A side-note on managing SIP, however, is that preserving a non-default SIP state on Apple Silicon is much more work than it was on Intel hardware. On Apple Silicon, SIP is stored as part of the LocalPolicy file, which is paired to the OS installation and not simply persisted in NVRAM as it is on Intel.

Third-party Mac Mini colo providers (or baremetal/cloud hybrid solutions like AWS EC2 Mac Instances, MacStadium Orka, or Flow Swiss’s Mac Bare Metal) provide varying degrees of additional support (in-person and with specialized proprietary hardware) for maintaining alternate SIP configurations. These types of machines may also be problematic to enroll into MDM for a variety of reasons, so an approach of just manipulating the TCC.db file directly, as the above gist demonstrates, may still make more sense if you run build machines such as this with an external provider and have a use-case for screen sharing in software.

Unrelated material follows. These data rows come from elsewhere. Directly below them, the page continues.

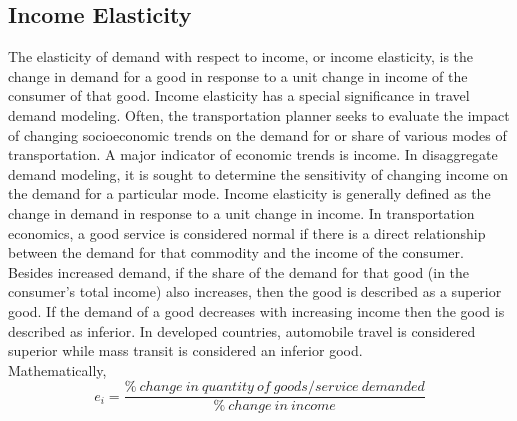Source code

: \subsection{Income Elasticity}
The elasticity of demand with respect to income, or income elasticity, is the change in demand for a good in response to a unit change in income of the consumer of that good. Income elasticity has a special significance in travel demand modeling. Often, the transportation planner seeks to evaluate the impact of changing socioeconomic trends on the demand for or share of various modes of transportation. A major indicator of economic trends is income. In disaggregate demand modeling, it is sought to determine the sensitivity of changing income on the demand for a particular mode. Income elasticity is generally defined as the change in demand in response to a unit change in income. In transportation economics, a good service is considered normal if there is a direct relationship between the demand for that commodity and the income of the consumer. Besides increased demand, if the share of the demand for that good (in the consumer’s total income) also increases, then the good is described as a superior good. If the demand of a good decreases with increasing income then the good is described as inferior. In developed countries, automobile travel is considered superior while mass transit is considered an inferior good.\\
Mathematically,
\begin{equation}
	e_i = \frac{\% \: change \: in \: quantity \: of \:goods/service\: demanded}{\% \: change \: in \: income}
\end{equation}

One concern I’ve seen others raise about this mechanism for enabling Remote Desktop, is that while the kickstart tool allows for specific ACLs around which users can access Remote Desktop and also what additional privileges they may have, upon sending the EnableRemoteDesktop MDM command, these ACL-type changes will be overwritten, requiring them to re-apply those again with a series of kickstart commands. Not all administrators necessarily want to allow screen control by all users. Sending MDM commands is its own task that is separate from executing administrative commands on a machine, and via two completely different mechanisms that would need to be orchestrated via the MDM and management tools (even if those two mechanisms live within the same product).

While I imagine it may be more convenient for admins if this screen sharing behaviour were possible to enable via a config profile, I think it is a better security posture for this to be something that is generally only enabled on an as-needed basis, at the time when remote access is required. However, I also could imagine that in certain environments like labs, that it’s very convenient to have this setting be enabled automatically as part of some deployment/provisioning automation, and that now one may wish to look to customer-facing API automation that their MDM may support for making it easier to enable Screen Sharing either automatically or ad-hoc.

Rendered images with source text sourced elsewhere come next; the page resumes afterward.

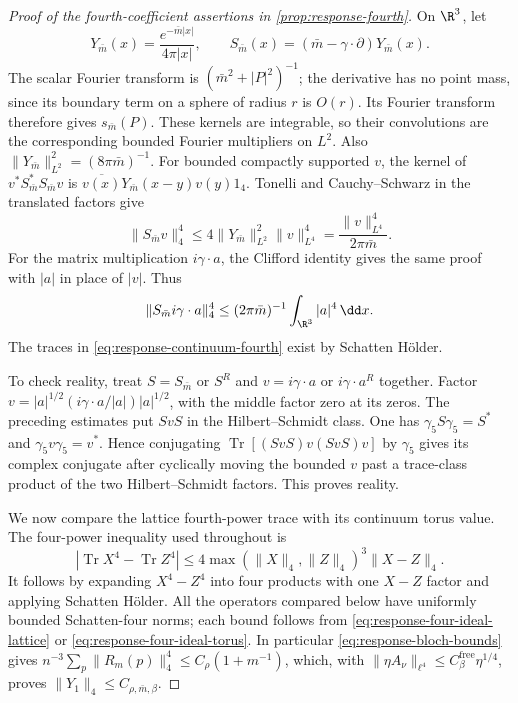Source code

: \documentclass[11pt,letterpaper,reqno]{amsart}
\begin{document}
\begin{proof}[Proof of the fourth-coefficient assertions in \cref{prop:response-fourth}]
On $\R^3$, let
\[
 Y_{\bar m}(x)=\frac{e^{-\bar m|x|}}{4\pi|x|},\qquad
 S_{\bar m}(x)=(\bar m-\gamma\cdot\partial)Y_{\bar m}(x).
\]
The scalar Fourier transform is $(\bar m^2+|P|^2)^{-1}$;
the derivative has no point mass, since its boundary
term on a sphere of radius $r$ is $O(r)$. Its Fourier
transform therefore gives $s_{\bar m}(P)$. These kernels
are integrable, so their convolutions are the corresponding
bounded Fourier multipliers on $L^2$. Also
$\|Y_{\bar m}\|_{L^2}^2=(8\pi\bar m)^{-1}$.
For bounded compactly supported $v$, the kernel of
$v^*S_{\bar m}^*S_{\bar m}v$ is
$\overline{v(x)}Y_{\bar m}(x-y)v(y)1_4$. Tonelli and
Cauchy--Schwarz in the translated factors give
\[
 \|S_{\bar m}v\|_4^4
   \le4\|Y_{\bar m}\|_{L^2}^2\|v\|_{L^4}^4
   =\frac{\|v\|_{L^4}^4}{2\pi\bar m}.
\]
For the matrix multiplication $i\gamma\cdot a$, the
Clifford identity gives the same proof with $|a|$ in
place of $|v|$. Thus
\begin{equation}\label{eq:response-four-ideal-infinite}
 \|S_{\bar m}i\gamma\cdot a\|_4^4\le
                    (2\pi\bar m)^{-1}\int_{\R^3}|a|^4\,\dd x.
\end{equation}
The traces in
\eqref{eq:response-continuum-fourth} exist by Schatten
H\"older.

To check reality, treat $S=S_{\bar m}$ or $S^R$ and
$v=i\gamma\cdot a$ or $i\gamma\cdot a^R$ together.
Factor $v=|a|^{1/2}(i\gamma\cdot a/|a|)|a|^{1/2}$,
with the middle factor zero at its zeros. The preceding
estimates put $SvS$ in the Hilbert--Schmidt class.
One has $\gamma_5S\gamma_5=S^*$ and
$\gamma_5v\gamma_5=v^*$. Hence conjugating
$\operatorname{Tr}[(SvS)v(SvS)v]$ by $\gamma_5$ gives
its complex conjugate after cyclically moving the
bounded $v$ past a trace-class product of the two
Hilbert--Schmidt factors. This proves reality.

We now compare the lattice fourth-power trace with its
continuum torus value. The four-power inequality used
throughout is
\begin{equation}\label{eq:response-fourth-trace-difference}
 |\operatorname{Tr}X^4-\operatorname{Tr}Z^4|
 \le4\max(\|X\|_4,\|Z\|_4)^3\|X-Z\|_4.
\end{equation}
It follows by expanding $X^4-Z^4$ into four products
with one $X-Z$ factor and applying Schatten H\"older.
All the operators compared below have uniformly bounded
Schatten-four norms; each bound follows from
\eqref{eq:response-four-ideal-lattice} or
\eqref{eq:response-four-ideal-torus}. In particular
\eqref{eq:response-bloch-bounds} gives
$n^{-3}\sum_p\|R_m(p)\|_4^4\le
C_\rho(1+m^{-1})$, which, with
$\|\eta A_\nu\|_{\ell^4}\le C_\beta^{\mathrm{free}}\eta^{1/4}$,
proves $\|Y_1\|_4\le C_{\rho,\bar m,\beta}$.


\end{proof}
\end{document}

I’m also of the opinion that a change such as this – which is primarily of interest to enterprises, and introduces a breaking change in behaviour – doesn’t belong in a .1 release but should have been part of the summer beta cycle. AppleSeed for IT is one mechanism through which one can get more detailed, enterprise-focused release notes during beta cycles and a path to providing feedback to Apple for such issues.